Que pensez vous de la décision sur le fond?
Elle est la stricte application des réserves d'interprétation du Conseil constitutionnel. Le jugement du Tribunal administratif d'Orléans rappelle tout simplement que le contrat de partenariat n’est pas une procédure de droit commun mais bien une procédure d’exception dont l’utilisation nécessite soit un motif d’urgence, soit de complexité. Or, quoi de plus commun que la construction d'un collège? Le juge en a naturellement déduit que les vicissitudes rencontrées par le pouvoir adjudicateur, tenant à notre avis à ses propres carences, ne justifiaient pas de déroger à ce droit commun.
Quelle interprétation doit-on donner à la notion d'urgence?
On connaissait en droit des marchés publics deux types d'urgences: l'une simple, l'autre dite "impérieuse". Son sens au regard des contrats de partenariat pose question aux commentateurs. Le Conseil constitutionnel a précisé qu’il s’agit d'une urgence objective et préjudiciable. Si ce n’est pas nécessairement l’urgence impérieuse, elle en est forcément très proche par la situation de particulière gravité à laquelle elle est associée.
Quelles sont les suites à donner à cette affaire?

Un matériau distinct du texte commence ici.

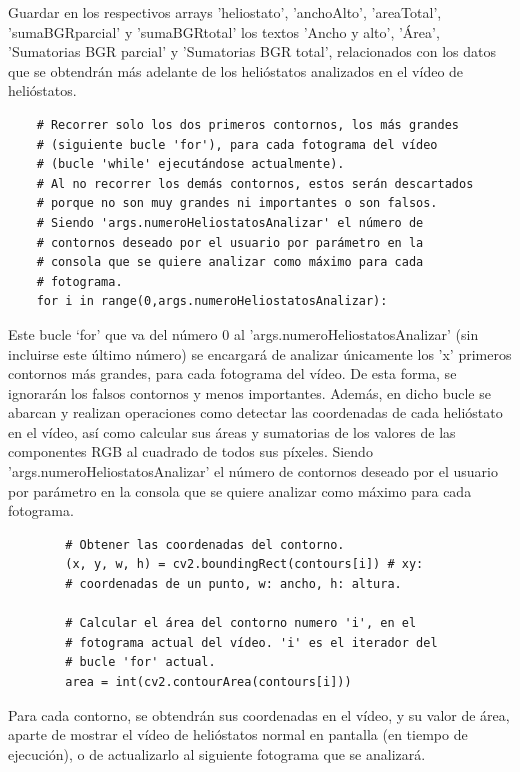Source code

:     Guardar en los respectivos arrays 'heliostato', 'anchoAlto', 'areaTotal', 'sumaBGRparcial' y 'sumaBGRtotal' los textos 'Ancho y alto', 'Área', 'Sumatorias BGR parcial' y 'Sumatorias BGR total', relacionados con los datos que se obtendrán más adelante de los helióstatos analizados en el vídeo de helióstatos.\\[20pt]

\begin{lstlisting}
    # Recorrer solo los dos primeros contornos, los más grandes
    # (siguiente bucle 'for'), para cada fotograma del vídeo
    # (bucle 'while' ejecutándose actualmente).
    # Al no recorrer los demás contornos, estos serán descartados
    # porque no son muy grandes ni importantes o son falsos.
    # Siendo 'args.numeroHeliostatosAnalizar' el número de
    # contornos deseado por el usuario por parámetro en la
    # consola que se quiere analizar como máximo para cada
    # fotograma.
    for i in range(0,args.numeroHeliostatosAnalizar):
\end{lstlisting}

Este bucle ‘for’ que va del número 0 al 'args.numeroHeliostatosAnalizar' (sin incluirse este último número) se encargará de analizar únicamente los 'x' primeros contornos más grandes, para cada fotograma del vídeo. De esta forma, se ignorarán los falsos contornos y menos importantes. Además, en dicho bucle se abarcan y realizan operaciones como detectar las coordenadas de cada helióstato en el vídeo, así como calcular sus áreas y sumatorias de los valores de las componentes RGB al cuadrado de todos sus píxeles. Siendo 'args.numeroHeliostatosAnalizar' el número de contornos deseado por el usuario por parámetro en la consola que se quiere analizar como máximo para cada fotograma.\\[20pt]        
        
\begin{lstlisting}
        # Obtener las coordenadas del contorno.
        (x, y, w, h) = cv2.boundingRect(contours[i]) # xy:
        # coordenadas de un punto, w: ancho, h: altura.

        # Calcular el área del contorno numero 'i', en el
        # fotograma actual del vídeo. 'i' es el iterador del
        # bucle 'for' actual.
        area = int(cv2.contourArea(contours[i]))
\end{lstlisting}
        
Para cada contorno, se obtendrán sus coordenadas en el vídeo, y su valor de área, aparte de mostrar el vídeo de helióstatos normal en pantalla (en tiempo de ejecución), o de actualizarlo al siguiente fotograma que se analizará.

L’objectif du SNSO n’était naturellement pas de s’en prendre à la réalisation d’un collège. Nous attendions une décision de principe qui vienne confirmer que les partenariats public-privé (PPP) constituent bien des contrats dérogatoires au droit commun dont l’utilisation doit être strictement encadrée. Elle nous satisfait pleinement. Il appartient à présent au Conseil général du Loiret d’en tirer les conséquences. Si tel est le cas, le SNSO ne versera pas dans l’acharnement juridique.
Y a t'il des améliorations à apporter au projet de loi?
Ce projet de loi n’est pas le bienvenu. Sa seule amélioration ne pourra résulter que de la suppression dans son article 2, des deux nouveaux motifs de recours déviants, celui du bilan supposé "globalement positif" et celui des équipements réputés urgents par principe. Ils ouvrent la voie à une généralisation des PPP avec son inacceptable cortège de dommages collatéraux : fuite budgétaire, abandon des prérogatives publiques, atteinte à la libre concurrence et surtout exclusion des PME d’accès à la commande publique. Ces éléments qui avaient amené le Conseil constitutionnel à poser des réserves d’interprétation quant à l’utilisation des PPP n’ont rien perdu de leur actualité. Le jugement du Tribunal administratif d’Orléans, qui découle directement de la décision du Juge constitutionnel de 2003 le rappelle. Nous espérons que les parlementaires s’en souviendront. Les PPP sont et doivent rester une procédure de stricte exception.